(Plain-text document sources)
════════════════

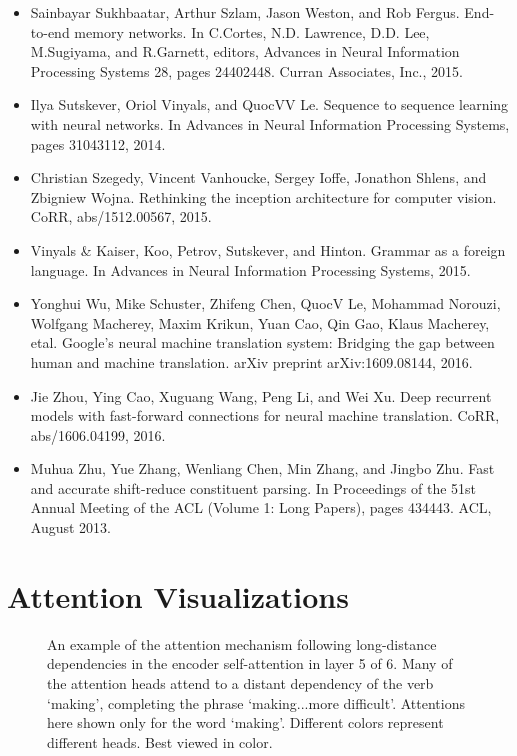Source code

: \documentclass[11pt,a4paper]{article}
\begin{document}
\begin{itemize}
\item [sukhbaatar2015] Sainbayar Sukhbaatar, Arthur Szlam, Jason Weston, and Rob Fergus. End-to-end memory networks. In C.Cortes, N.D. Lawrence, D.D. Lee, M.Sugiyama, and R.Garnett, editors, Advances in Neural Information Processing Systems 28, pages 24402448. Curran Associates, Inc., 2015.
\item [sutskever14] Ilya Sutskever, Oriol Vinyals, and QuocVV Le. Sequence to sequence learning with neural networks. In Advances in Neural Information Processing Systems, pages 31043112, 2014.
\item [DBLP:journals/corr/SzegedyVISW15] Christian Szegedy, Vincent Vanhoucke, Sergey Ioffe, Jonathon Shlens, and Zbigniew Wojna. Rethinking the inception architecture for computer vision. CoRR, abs/1512.00567, 2015.
\item [KVparse15] Vinyals \& Kaiser, Koo, Petrov, Sutskever, and Hinton. Grammar as a foreign language. In Advances in Neural Information Processing Systems, 2015.
\item [wu2016google] Yonghui Wu, Mike Schuster, Zhifeng Chen, QuocV Le, Mohammad Norouzi, Wolfgang Macherey, Maxim Krikun, Yuan Cao, Qin Gao, Klaus Macherey, etal. Google's neural machine translation system: Bridging the gap between human and machine translation. arXiv preprint arXiv:1609.08144, 2016.
\item [DBLP:journals/corr/ZhouCWLX16] Jie Zhou, Ying Cao, Xuguang Wang, Peng Li, and Wei Xu. Deep recurrent models with fast-forward connections for neural machine translation. CoRR, abs/1606.04199, 2016.
\item [zhu-EtAl:2013:ACL] Muhua Zhu, Yue Zhang, Wenliang Chen, Min Zhang, and Jingbo Zhu. Fast and accurate shift-reduce constituent parsing. In Proceedings of the 51st Annual Meeting of the ACL (Volume 1: Long Papers), pages 434443. ACL, August 2013.
\end{itemize}

\section{Attention Visualizations}

\begin{figure}[h]
\caption{An example of the attention mechanism following long-distance dependencies in the encoder self-attention in layer 5 of 6. Many of the attention heads attend to a distant dependency of the verb `making', completing the phrase `making...more difficult'.  Attentions here shown only for the word `making'. Different colors represent different heads. Best viewed in color.}
\end{figure}
\end{document}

════════════════

Work instructions
Only those lines of the entries above that run from the line containing "CoRR, abs/1512.00567, 2015." to the line containing "Processing Systems, 2015.", both included, should be transcribed exactly.

Exercise response
\item [DBLP:journals/corr/SzegedyVISW15] Christian Szegedy, Vincent Vanhoucke, Sergey Ioffe, Jonathon Shlens, and Zbigniew Wojna. Rethinking the inception architecture for computer vision. CoRR, abs/1512.00567, 2015.
\item [KVparse15] Vinyals \& Kaiser, Koo, Petrov, Sutskever, and Hinton. Grammar as a foreign language. In Advances in Neural Information Processing Systems, 2015.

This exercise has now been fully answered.